• WHAT YOU ARE ASKED TO DO:
For each line below, check for the word "Service", then state how many lines contain it, with no other output.

[Records excerpted from a collection]
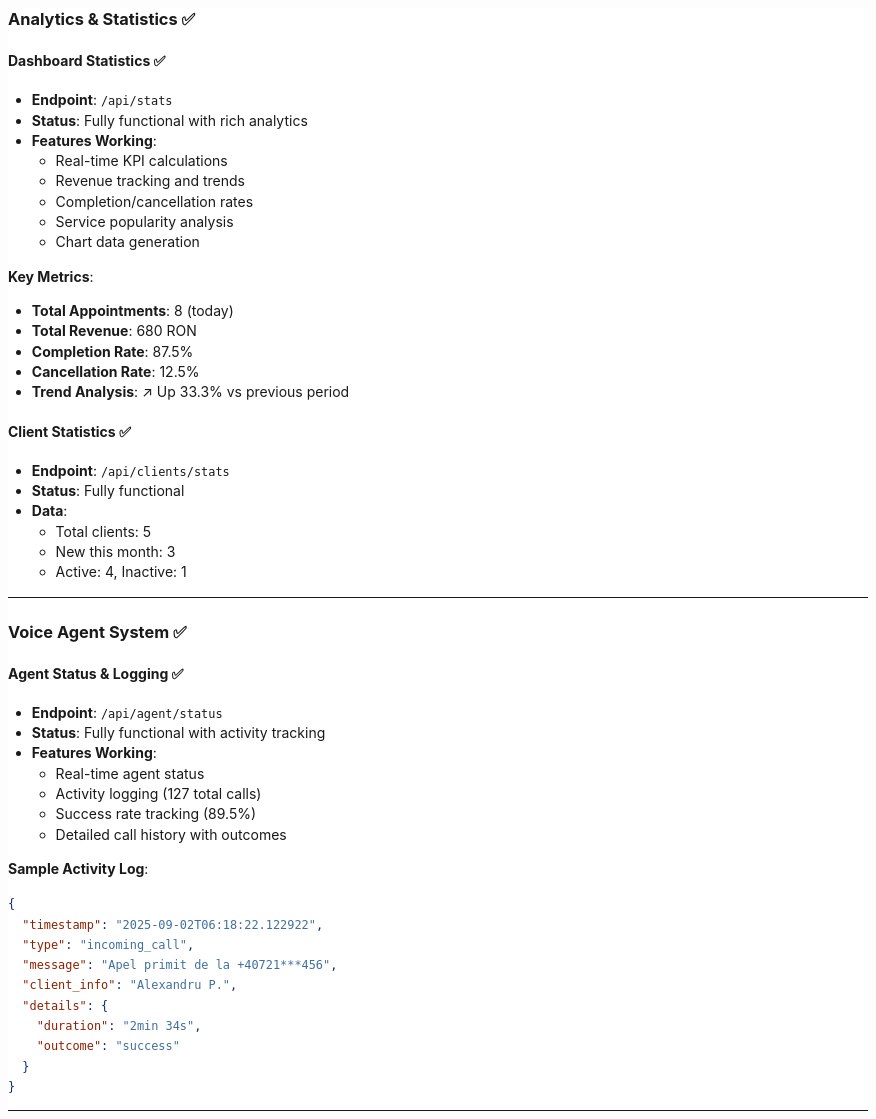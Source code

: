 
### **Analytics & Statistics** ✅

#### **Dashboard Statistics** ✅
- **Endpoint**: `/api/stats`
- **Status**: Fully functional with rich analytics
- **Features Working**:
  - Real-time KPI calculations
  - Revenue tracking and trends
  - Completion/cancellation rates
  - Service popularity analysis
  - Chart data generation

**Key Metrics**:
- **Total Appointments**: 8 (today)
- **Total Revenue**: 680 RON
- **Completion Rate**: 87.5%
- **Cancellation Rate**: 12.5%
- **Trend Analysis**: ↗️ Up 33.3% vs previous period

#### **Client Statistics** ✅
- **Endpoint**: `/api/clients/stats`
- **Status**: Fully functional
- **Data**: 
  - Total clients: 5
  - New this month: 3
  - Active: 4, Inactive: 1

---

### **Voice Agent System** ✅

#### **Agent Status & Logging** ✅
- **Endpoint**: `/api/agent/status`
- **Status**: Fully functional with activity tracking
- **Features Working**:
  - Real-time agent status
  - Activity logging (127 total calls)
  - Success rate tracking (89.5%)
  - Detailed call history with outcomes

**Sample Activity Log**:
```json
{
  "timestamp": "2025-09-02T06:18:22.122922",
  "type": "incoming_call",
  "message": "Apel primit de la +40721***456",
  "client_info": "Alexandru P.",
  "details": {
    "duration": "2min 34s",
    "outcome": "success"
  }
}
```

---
...
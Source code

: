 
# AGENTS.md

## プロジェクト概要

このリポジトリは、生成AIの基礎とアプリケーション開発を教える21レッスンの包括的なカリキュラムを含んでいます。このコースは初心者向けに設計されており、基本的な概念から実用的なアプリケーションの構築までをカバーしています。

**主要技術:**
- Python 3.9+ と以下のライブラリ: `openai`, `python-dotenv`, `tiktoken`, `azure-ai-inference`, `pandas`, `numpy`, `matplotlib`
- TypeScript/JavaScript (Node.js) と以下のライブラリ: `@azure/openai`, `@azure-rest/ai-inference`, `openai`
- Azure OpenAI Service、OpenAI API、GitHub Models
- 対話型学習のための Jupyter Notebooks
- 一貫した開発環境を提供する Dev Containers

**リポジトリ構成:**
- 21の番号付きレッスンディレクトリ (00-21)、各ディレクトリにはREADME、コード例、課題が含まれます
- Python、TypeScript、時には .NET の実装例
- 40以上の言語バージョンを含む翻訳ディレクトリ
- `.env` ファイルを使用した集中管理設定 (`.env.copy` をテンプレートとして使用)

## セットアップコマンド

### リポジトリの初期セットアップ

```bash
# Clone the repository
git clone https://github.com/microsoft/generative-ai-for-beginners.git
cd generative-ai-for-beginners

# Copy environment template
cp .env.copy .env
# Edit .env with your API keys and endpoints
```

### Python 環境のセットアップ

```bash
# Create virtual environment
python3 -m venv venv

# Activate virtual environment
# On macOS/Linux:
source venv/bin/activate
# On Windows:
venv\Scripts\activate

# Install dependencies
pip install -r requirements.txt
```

• SOLUTION:
2